== Input for this task
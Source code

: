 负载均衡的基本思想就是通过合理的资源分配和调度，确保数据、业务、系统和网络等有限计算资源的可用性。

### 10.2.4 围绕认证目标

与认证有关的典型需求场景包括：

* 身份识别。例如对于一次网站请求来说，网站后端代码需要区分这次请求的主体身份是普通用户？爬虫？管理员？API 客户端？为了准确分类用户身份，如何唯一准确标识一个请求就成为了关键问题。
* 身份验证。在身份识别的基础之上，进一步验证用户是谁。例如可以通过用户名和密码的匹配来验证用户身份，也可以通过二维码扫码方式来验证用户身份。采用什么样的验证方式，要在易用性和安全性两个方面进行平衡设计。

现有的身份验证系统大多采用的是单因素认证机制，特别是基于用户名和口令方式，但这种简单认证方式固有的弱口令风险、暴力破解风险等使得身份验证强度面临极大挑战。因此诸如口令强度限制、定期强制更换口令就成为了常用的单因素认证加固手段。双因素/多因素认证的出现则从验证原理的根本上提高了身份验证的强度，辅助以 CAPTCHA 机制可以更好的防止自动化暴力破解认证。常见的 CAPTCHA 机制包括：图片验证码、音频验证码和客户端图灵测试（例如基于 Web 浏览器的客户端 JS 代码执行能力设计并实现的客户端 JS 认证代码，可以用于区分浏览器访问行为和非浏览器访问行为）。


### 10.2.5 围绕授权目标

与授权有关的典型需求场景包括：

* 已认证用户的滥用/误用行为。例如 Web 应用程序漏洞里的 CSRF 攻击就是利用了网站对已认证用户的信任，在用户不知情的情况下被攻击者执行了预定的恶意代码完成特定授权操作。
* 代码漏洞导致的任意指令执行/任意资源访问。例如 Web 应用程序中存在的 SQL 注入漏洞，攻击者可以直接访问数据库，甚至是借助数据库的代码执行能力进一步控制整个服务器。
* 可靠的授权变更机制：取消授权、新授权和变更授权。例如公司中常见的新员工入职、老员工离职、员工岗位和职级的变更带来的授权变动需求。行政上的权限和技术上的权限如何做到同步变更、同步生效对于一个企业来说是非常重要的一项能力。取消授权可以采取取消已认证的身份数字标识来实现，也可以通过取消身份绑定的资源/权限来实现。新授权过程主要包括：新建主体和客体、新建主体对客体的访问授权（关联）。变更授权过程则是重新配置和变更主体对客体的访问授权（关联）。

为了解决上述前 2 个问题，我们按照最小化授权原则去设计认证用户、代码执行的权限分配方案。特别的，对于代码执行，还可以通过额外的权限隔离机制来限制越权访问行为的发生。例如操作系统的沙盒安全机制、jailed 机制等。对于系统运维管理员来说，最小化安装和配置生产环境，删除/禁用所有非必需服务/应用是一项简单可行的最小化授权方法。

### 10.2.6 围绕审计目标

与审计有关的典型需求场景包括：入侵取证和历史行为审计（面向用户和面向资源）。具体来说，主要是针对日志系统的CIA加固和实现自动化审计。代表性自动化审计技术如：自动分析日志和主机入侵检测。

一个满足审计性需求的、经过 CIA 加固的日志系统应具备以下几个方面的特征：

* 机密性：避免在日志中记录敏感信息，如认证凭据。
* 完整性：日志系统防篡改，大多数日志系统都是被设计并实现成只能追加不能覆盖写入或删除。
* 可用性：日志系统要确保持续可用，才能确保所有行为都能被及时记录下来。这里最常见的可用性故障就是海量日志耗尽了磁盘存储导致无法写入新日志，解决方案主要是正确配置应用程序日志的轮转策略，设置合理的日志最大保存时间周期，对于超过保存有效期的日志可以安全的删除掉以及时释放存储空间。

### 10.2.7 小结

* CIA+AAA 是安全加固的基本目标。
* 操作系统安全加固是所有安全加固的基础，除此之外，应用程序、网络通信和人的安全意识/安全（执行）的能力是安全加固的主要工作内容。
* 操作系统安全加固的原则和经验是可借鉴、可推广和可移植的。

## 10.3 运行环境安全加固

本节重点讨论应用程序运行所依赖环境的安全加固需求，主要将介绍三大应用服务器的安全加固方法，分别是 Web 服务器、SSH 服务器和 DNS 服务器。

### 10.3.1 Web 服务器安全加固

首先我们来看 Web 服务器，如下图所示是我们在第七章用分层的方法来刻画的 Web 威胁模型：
====
* **Exercise directions**:
Could you please copy the lines above exactly, beginning at the first and ending at the line that contains "应用程序中存在的 SQL 注入漏洞，攻击者可以直接访问数据库，甚至是借助数据库的代码执行能力进一步控制整个服务器。"?

* **Your solution**:
Source code

: 负载均衡的基本思想就是通过合理的资源分配和调度，确保数据、业务、系统和网络等有限计算资源的可用性。

### 10.2.4 围绕认证目标

与认证有关的典型需求场景包括：

* 身份识别。例如对于一次网站请求来说，网站后端代码需要区分这次请求的主体身份是普通用户？爬虫？管理员？API 客户端？为了准确分类用户身份，如何唯一准确标识一个请求就成为了关键问题。
* 身份验证。在身份识别的基础之上，进一步验证用户是谁。例如可以通过用户名和密码的匹配来验证用户身份，也可以通过二维码扫码方式来验证用户身份。采用什么样的验证方式，要在易用性和安全性两个方面进行平衡设计。

现有的身份验证系统大多采用的是单因素认证机制，特别是基于用户名和口令方式，但这种简单认证方式固有的弱口令风险、暴力破解风险等使得身份验证强度面临极大挑战。因此诸如口令强度限制、定期强制更换口令就成为了常用的单因素认证加固手段。双因素/多因素认证的出现则从验证原理的根本上提高了身份验证的强度，辅助以 CAPTCHA 机制可以更好的防止自动化暴力破解认证。常见的 CAPTCHA 机制包括：图片验证码、音频验证码和客户端图灵测试（例如基于 Web 浏览器的客户端 JS 代码执行能力设计并实现的客户端 JS 认证代码，可以用于区分浏览器访问行为和非浏览器访问行为）。


### 10.2.5 围绕授权目标

与授权有关的典型需求场景包括：

* 已认证用户的滥用/误用行为。例如 Web 应用程序漏洞里的 CSRF 攻击就是利用了网站对已认证用户的信任，在用户不知情的情况下被攻击者执行了预定的恶意代码完成特定授权操作。
* 代码漏洞导致的任意指令执行/任意资源访问。例如 Web 应用程序中存在的 SQL 注入漏洞，攻击者可以直接访问数据库，甚至是借助数据库的代码执行能力进一步控制整个服务器。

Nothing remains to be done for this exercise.